[Aim of the exercise] Using "Indomata" as the search string, find the matching lines below and copy them.

[Entries provided]
# # # #
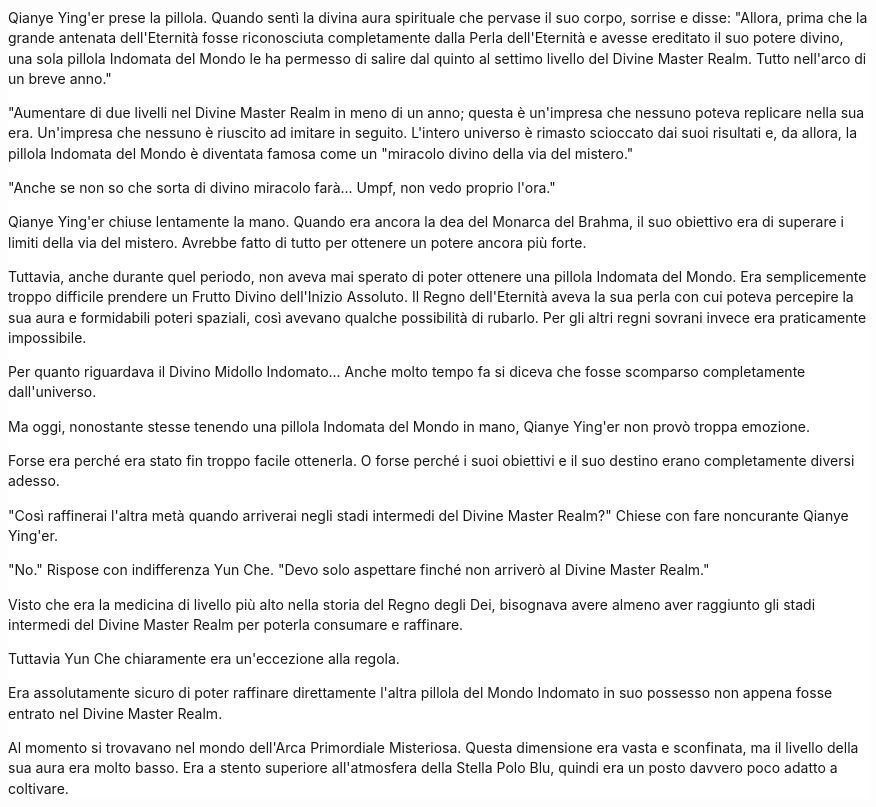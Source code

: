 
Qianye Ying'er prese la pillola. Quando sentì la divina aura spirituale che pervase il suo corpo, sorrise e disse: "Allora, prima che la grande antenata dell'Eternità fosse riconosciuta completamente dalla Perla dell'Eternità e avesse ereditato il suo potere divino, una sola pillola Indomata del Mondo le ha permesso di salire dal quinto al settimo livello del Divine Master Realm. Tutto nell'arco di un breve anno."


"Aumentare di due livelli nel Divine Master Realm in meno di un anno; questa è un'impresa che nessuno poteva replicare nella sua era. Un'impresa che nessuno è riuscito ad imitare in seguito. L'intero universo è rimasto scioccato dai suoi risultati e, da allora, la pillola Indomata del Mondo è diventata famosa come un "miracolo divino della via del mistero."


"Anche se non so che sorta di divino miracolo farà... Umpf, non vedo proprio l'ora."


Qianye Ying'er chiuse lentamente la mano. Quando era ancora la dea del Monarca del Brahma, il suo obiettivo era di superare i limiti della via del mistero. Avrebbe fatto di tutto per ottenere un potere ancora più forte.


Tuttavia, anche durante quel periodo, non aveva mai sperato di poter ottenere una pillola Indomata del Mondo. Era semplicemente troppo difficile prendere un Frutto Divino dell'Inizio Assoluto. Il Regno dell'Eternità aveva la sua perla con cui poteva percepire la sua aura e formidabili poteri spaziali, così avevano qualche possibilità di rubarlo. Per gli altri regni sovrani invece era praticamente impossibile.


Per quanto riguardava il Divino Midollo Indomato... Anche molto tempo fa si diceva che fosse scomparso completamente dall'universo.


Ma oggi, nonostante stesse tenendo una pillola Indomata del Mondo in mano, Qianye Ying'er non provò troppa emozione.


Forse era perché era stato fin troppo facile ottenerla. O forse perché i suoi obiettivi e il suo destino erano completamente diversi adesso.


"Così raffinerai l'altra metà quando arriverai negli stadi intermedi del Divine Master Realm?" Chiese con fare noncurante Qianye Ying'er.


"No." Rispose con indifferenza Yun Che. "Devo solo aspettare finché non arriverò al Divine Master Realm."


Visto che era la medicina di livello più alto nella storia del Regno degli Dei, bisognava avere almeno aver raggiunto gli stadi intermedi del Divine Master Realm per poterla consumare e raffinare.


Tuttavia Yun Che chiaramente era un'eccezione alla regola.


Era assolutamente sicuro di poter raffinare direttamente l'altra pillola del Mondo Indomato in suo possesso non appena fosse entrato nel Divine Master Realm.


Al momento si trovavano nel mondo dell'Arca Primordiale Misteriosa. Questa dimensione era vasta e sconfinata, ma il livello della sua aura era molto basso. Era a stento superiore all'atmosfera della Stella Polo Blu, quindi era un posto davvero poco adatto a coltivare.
# # # #
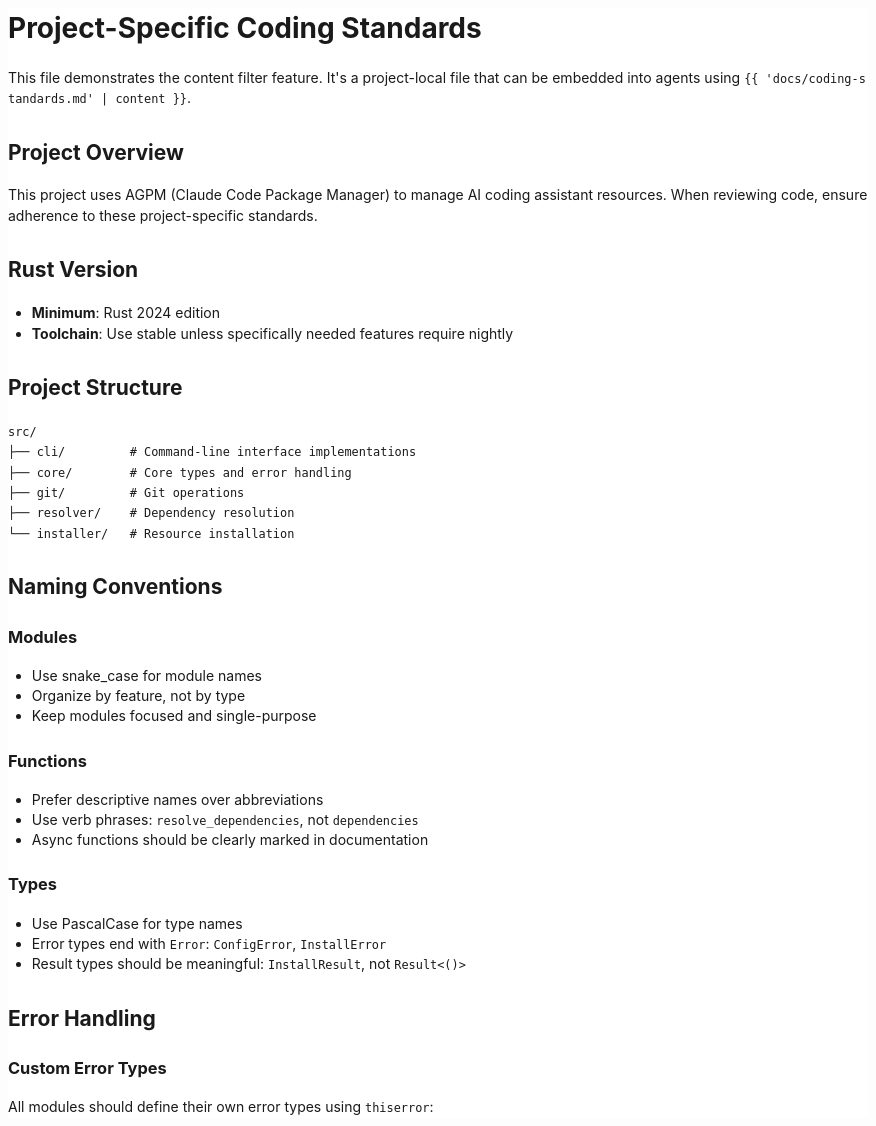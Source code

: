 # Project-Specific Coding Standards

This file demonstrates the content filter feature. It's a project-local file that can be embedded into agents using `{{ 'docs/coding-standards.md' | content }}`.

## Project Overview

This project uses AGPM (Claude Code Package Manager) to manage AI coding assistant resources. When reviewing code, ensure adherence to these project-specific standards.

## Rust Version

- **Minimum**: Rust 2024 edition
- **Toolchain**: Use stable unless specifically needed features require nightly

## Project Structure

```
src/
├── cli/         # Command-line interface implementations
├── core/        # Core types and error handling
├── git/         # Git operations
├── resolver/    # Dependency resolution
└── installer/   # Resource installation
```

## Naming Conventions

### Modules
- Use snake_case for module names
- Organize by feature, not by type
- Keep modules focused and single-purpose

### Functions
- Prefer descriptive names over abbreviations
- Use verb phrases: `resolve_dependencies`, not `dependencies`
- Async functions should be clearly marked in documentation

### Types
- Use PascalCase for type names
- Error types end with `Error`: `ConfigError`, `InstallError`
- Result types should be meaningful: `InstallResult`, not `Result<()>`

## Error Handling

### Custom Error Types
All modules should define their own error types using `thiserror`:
# # # #
[Result of the exercise]
Qianye Ying'er prese la pillola. Quando sentì la divina aura spirituale che pervase il suo corpo, sorrise e disse: "Allora, prima che la grande antenata dell'Eternità fosse riconosciuta completamente dalla Perla dell'Eternità e avesse ereditato il suo potere divino, una sola pillola Indomata del Mondo le ha permesso di salire dal quinto al settimo livello del Divine Master Realm. Tutto nell'arco di un breve anno."
"Aumentare di due livelli nel Divine Master Realm in meno di un anno; questa è un'impresa che nessuno poteva replicare nella sua era. Un'impresa che nessuno è riuscito ad imitare in seguito. L'intero universo è rimasto scioccato dai suoi risultati e, da allora, la pillola Indomata del Mondo è diventata famosa come un "miracolo divino della via del mistero."
Tuttavia, anche durante quel periodo, non aveva mai sperato di poter ottenere una pillola Indomata del Mondo. Era semplicemente troppo difficile prendere un Frutto Divino dell'Inizio Assoluto. Il Regno dell'Eternità aveva la sua perla con cui poteva percepire la sua aura e formidabili poteri spaziali, così avevano qualche possibilità di rubarlo. Per gli altri regni sovrani invece era praticamente impossibile.
Ma oggi, nonostante stesse tenendo una pillola Indomata del Mondo in mano, Qianye Ying'er non provò troppa emozione.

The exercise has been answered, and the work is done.